For the past few years I have been toying with the idea of an idea/thought market—one where ideas (and more generally thoughts as a whole) are somehow assigned some economic value and traded as such (for everything and anything that means). In lieu of that I have recently been thinking about Internet comments and what it would mean to add monetary value to comments on the web.
I'm a huge fan of Hacker News and love reading comments on the website. Earlier in my career (circa 2016) I'd spend hours on the website reading and debating comments to form opinions of my own. At some point I read a brief comment about FUD in software engineering and more generally on the Internet as a whole which led me to focus less time on the comments and more time on the content of the posts themselves. I can't find that particular comment but consider it to have been helpful for myself for learning to deal with the abundance of user generated content on the Internet. Put generally, understanding FUD helps me personally filter good user comments from bad.
I consider money to be a universal language that can be used to bridge gaps between a variety of factors or biases—one such use case obviously being to assign quality to things (or to differentiate good things from bad).
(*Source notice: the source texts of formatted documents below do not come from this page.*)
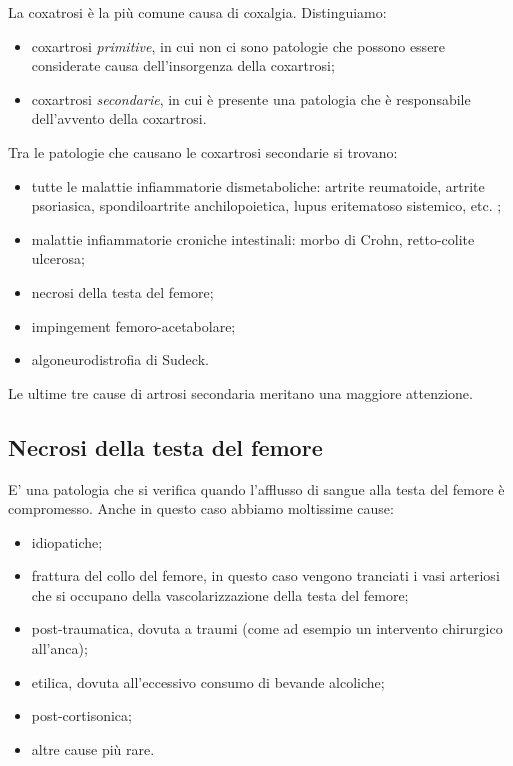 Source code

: La coxatrosi è la più comune causa di coxalgia. Distinguiamo:

\begin{itemize}
\item
  coxartrosi \emph{primitive}, in cui non ci sono patologie che possono essere considerate causa dell'insorgenza della coxartrosi;
\item
  coxartrosi \emph{secondarie}, in cui è presente una patologia che è responsabile dell'avvento della coxartrosi.
\end{itemize}

Tra le patologie che causano le coxartrosi secondarie si trovano:

\begin{itemize}
\item
  tutte le malattie infiammatorie dismetaboliche: artrite reumatoide, artrite psoriasica, spondiloartrite anchilopoietica, lupus eritematoso sistemico, etc. ;
\item
  malattie infiammatorie croniche intestinali: morbo di Crohn, retto-colite ulcerosa;
\item
  necrosi della testa del femore;
\item
  impingement femoro-acetabolare;
\item
  algoneurodistrofia di Sudeck.
\end{itemize}

Le ultime tre cause di artrosi secondaria meritano una maggiore attenzione.

\subsection{Necrosi della testa del femore}

E' una patologia che si verifica quando l'afflusso di sangue alla testa del femore è compromesso. Anche in questo caso abbiamo moltissime cause:

\begin{itemize}
\item
  idiopatiche;
\item
  frattura del collo del femore, in questo caso vengono tranciati i vasi arteriosi che si occupano della vascolarizzazione della testa del femore;
\item
  post-traumatica, dovuta a traumi (come ad esempio un intervento chirurgico all'anca);
\item
  etilica, dovuta all'eccessivo consumo di bevande alcoliche;
\item
  post-cortisonica;
\item
  altre cause più rare.
\end{itemize}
Internet comments however are sorted by upvotes or downvotes—and sometimes just upvotes. Adding some universal monetary value to these comments could make it easier to discern/qualify good and useful user commentary from bad and useless user commentary, both on individual websites and also comparatively across different services. The currency could take just about any form—standard USD, an Internet currency like cryptocurrency, a browser provided metric, a custom Chrome extension value, or anything else. I haven't thought about how money/currency creation would work here but I'm sure it's not a difficult problem, especially if bidders are using standard USD to vote on content. Comments could even receive value based on simple user impression or AI-generated sentiment.
This could also give lieu to some sort of Internet comment database which would serve collections or dumps of comments from across the web. It'd be able to use this universal monetary metric to sort and classify the most valuable user comments for any given time period and then showcase top content or interesting finds. I think it'd be an awesome addition to the Internet.